WHAT TO DO: The reply should hold every line of the data below, unchanged, and none of the pictures.

DATASET RECORDS:
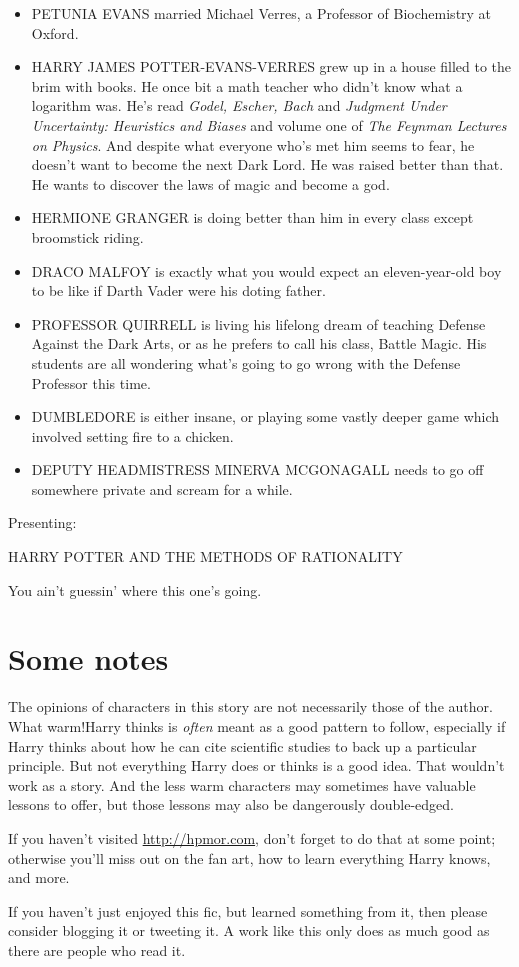 \begin{itemize}
\item PETUNIA EVANS married Michael Verres, a Professor of Biochemistry at Oxford.
\item HARRY JAMES POTTER-EVANS-VERRES grew up in a house filled to the brim with books. He once bit a math teacher who didn't know what a logarithm was. He's read \emph{Godel, Escher, Bach} and \emph{Judgment Under Uncertainty: Heuristics and Biases} and volume one of \emph{The Feynman Lectures on Physics}. And despite what everyone who's met him seems to fear, he doesn't want to become the next Dark Lord. He was raised better than that. He wants to discover the laws of magic and become a god.
\item HERMIONE GRANGER is doing better than him in every class except broomstick riding.
\item DRACO MALFOY is exactly what you would expect an eleven-year-old boy to be like if Darth Vader were his doting father.
\item PROFESSOR QUIRRELL is living his lifelong dream of teaching Defense Against the Dark Arts, or as he prefers to call his class, Battle Magic. His students are all wondering what's going to go wrong with the Defense Professor this time.
\item DUMBLEDORE is either insane, or playing some vastly deeper game which involved setting fire to a chicken.
\item DEPUTY HEADMISTRESS MINERVA MCGONAGALL needs to go off somewhere private and scream for a while.
\end{itemize}

\begin{center}
Presenting:

HARRY POTTER AND THE METHODS OF RATIONALITY

You ain't guessin' where this one's going.
\end{center}

\section*{Some notes}
The opinions of characters in this story are not necessarily those of the author. What warm!Harry thinks is \emph{often} meant as a good pattern to follow, especially if Harry thinks about how he can cite scientific studies to back up a particular principle. But not everything Harry does or thinks is a good idea. That wouldn't work as a story. And the less warm characters may sometimes have valuable lessons to offer, but those lessons may also be dangerously double-edged.

If you haven't visited \url{http://hpmor.com}, don't forget to do that at some point; otherwise you'll miss out on the fan art, how to learn everything Harry knows, and more.

If you haven't just enjoyed this fic, but learned something from it, then please consider blogging it or tweeting it. A work like this only does as much good as there are people who read it.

RESPONSE:
 \begin{itemize}
\item PETUNIA EVANS married Michael Verres, a Professor of Biochemistry at Oxford.
\item HARRY JAMES POTTER-EVANS-VERRES grew up in a house filled to the brim with books. He once bit a math teacher who didn't know what a logarithm was. He's read \emph{Godel, Escher, Bach} and \emph{Judgment Under Uncertainty: Heuristics and Biases} and volume one of \emph{The Feynman Lectures on Physics}. And despite what everyone who's met him seems to fear, he doesn't want to become the next Dark Lord. He was raised better than that. He wants to discover the laws of magic and become a god.
\item HERMIONE GRANGER is doing better than him in every class except broomstick riding.
\item DRACO MALFOY is exactly what you would expect an eleven-year-old boy to be like if Darth Vader were his doting father.
\item PROFESSOR QUIRRELL is living his lifelong dream of teaching Defense Against the Dark Arts, or as he prefers to call his class, Battle Magic. His students are all wondering what's going to go wrong with the Defense Professor this time.
\item DUMBLEDORE is either insane, or playing some vastly deeper game which involved setting fire to a chicken.
\item DEPUTY HEADMISTRESS MINERVA MCGONAGALL needs to go off somewhere private and scream for a while.
\end{itemize}

\begin{center}
Presenting:

HARRY POTTER AND THE METHODS OF RATIONALITY

You ain't guessin' where this one's going.
\end{center}

\section*{Some notes}
The opinions of characters in this story are not necessarily those of the author. What warm!Harry thinks is \emph{often} meant as a good pattern to follow, especially if Harry thinks about how he can cite scientific studies to back up a particular principle. But not everything Harry does or thinks is a good idea. That wouldn't work as a story. And the less warm characters may sometimes have valuable lessons to offer, but those lessons may also be dangerously double-edged.

If you haven't visited \url{http://hpmor.com}, don't forget to do that at some point; otherwise you'll miss out on the fan art, how to learn everything Harry knows, and more.

If you haven't just enjoyed this fic, but learned something from it, then please consider blogging it or tweeting it. A work like this only does as much good as there are people who read it.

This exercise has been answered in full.